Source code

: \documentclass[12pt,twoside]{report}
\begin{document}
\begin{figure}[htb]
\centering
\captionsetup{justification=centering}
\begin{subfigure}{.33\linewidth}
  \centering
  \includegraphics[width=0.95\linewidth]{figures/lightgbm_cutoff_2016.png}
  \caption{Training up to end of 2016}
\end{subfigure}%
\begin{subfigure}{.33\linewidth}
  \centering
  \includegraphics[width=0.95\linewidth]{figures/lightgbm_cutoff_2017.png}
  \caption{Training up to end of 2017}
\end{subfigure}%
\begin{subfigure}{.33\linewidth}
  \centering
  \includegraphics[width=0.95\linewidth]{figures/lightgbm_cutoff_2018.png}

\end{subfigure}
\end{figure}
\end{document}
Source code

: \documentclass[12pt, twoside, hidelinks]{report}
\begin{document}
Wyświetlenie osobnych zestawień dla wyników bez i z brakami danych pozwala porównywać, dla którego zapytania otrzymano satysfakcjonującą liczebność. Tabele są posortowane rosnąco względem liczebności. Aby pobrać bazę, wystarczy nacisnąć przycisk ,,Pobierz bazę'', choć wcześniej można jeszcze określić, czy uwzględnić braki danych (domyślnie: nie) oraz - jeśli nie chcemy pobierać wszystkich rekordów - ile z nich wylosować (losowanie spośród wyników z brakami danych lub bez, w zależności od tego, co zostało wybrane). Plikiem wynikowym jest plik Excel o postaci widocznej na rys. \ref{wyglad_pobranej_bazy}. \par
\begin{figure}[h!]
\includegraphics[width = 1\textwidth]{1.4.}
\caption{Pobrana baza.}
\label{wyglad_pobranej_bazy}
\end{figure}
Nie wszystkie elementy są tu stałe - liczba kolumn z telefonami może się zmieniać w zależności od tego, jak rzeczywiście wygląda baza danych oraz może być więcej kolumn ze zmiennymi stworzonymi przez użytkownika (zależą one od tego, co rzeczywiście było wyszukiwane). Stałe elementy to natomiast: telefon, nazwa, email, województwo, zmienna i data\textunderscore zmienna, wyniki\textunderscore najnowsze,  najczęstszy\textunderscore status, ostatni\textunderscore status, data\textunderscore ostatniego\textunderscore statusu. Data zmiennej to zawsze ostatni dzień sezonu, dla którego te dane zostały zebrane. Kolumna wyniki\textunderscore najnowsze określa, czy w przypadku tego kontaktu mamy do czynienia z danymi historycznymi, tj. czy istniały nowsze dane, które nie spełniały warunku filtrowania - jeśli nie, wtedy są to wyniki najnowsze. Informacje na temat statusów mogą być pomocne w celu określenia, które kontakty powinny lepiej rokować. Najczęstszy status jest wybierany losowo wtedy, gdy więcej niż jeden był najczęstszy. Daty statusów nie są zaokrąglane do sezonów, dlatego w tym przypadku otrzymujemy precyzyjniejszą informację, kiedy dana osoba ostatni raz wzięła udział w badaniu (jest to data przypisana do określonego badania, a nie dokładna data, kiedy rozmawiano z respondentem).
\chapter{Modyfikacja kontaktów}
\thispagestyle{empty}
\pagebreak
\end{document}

====

** INSTRUCTIONS FOR THE TASK **
Word for word, restate all of the records.

** RESPONSE TO THIS EXERCISE **
Source code

: \documentclass[12pt,twoside]{report}
\begin{document}
\begin{figure}[htb]
\centering
\captionsetup{justification=centering}
\begin{subfigure}{.33\linewidth}
  \centering
  \includegraphics[width=0.95\linewidth]{figures/lightgbm_cutoff_2016.png}
  \caption{Training up to end of 2016}
\end{subfigure}%
\begin{subfigure}{.33\linewidth}
  \centering
  \includegraphics[width=0.95\linewidth]{figures/lightgbm_cutoff_2017.png}
  \caption{Training up to end of 2017}
\end{subfigure}%
\begin{subfigure}{.33\linewidth}
  \centering
  \includegraphics[width=0.95\linewidth]{figures/lightgbm_cutoff_2018.png}

\end{subfigure}
\end{figure}
\end{document}
Source code

: \documentclass[12pt, twoside, hidelinks]{report}
\begin{document}
Wyświetlenie osobnych zestawień dla wyników bez i z brakami danych pozwala porównywać, dla którego zapytania otrzymano satysfakcjonującą liczebność. Tabele są posortowane rosnąco względem liczebności. Aby pobrać bazę, wystarczy nacisnąć przycisk ,,Pobierz bazę'', choć wcześniej można jeszcze określić, czy uwzględnić braki danych (domyślnie: nie) oraz - jeśli nie chcemy pobierać wszystkich rekordów - ile z nich wylosować (losowanie spośród wyników z brakami danych lub bez, w zależności od tego, co zostało wybrane). Plikiem wynikowym jest plik Excel o postaci widocznej na rys. \ref{wyglad_pobranej_bazy}. \par
\begin{figure}[h!]
\includegraphics[width = 1\textwidth]{1.4.}
\caption{Pobrana baza.}
\label{wyglad_pobranej_bazy}
\end{figure}
Nie wszystkie elementy są tu stałe - liczba kolumn z telefonami może się zmieniać w zależności od tego, jak rzeczywiście wygląda baza danych oraz może być więcej kolumn ze zmiennymi stworzonymi przez użytkownika (zależą one od tego, co rzeczywiście było wyszukiwane). Stałe elementy to natomiast: telefon, nazwa, email, województwo, zmienna i data\textunderscore zmienna, wyniki\textunderscore najnowsze,  najczęstszy\textunderscore status, ostatni\textunderscore status, data\textunderscore ostatniego\textunderscore statusu. Data zmiennej to zawsze ostatni dzień sezonu, dla którego te dane zostały zebrane. Kolumna wyniki\textunderscore najnowsze określa, czy w przypadku tego kontaktu mamy do czynienia z danymi historycznymi, tj. czy istniały nowsze dane, które nie spełniały warunku filtrowania - jeśli nie, wtedy są to wyniki najnowsze. Informacje na temat statusów mogą być pomocne w celu określenia, które kontakty powinny lepiej rokować. Najczęstszy status jest wybierany losowo wtedy, gdy więcej niż jeden był najczęstszy. Daty statusów nie są zaokrąglane do sezonów, dlatego w tym przypadku otrzymujemy precyzyjniejszą informację, kiedy dana osoba ostatni raz wzięła udział w badaniu (jest to data przypisana do określonego badania, a nie dokładna data, kiedy rozmawiano z respondentem).
\chapter{Modyfikacja kontaktów}
\thispagestyle{empty}
\pagebreak
\end{document}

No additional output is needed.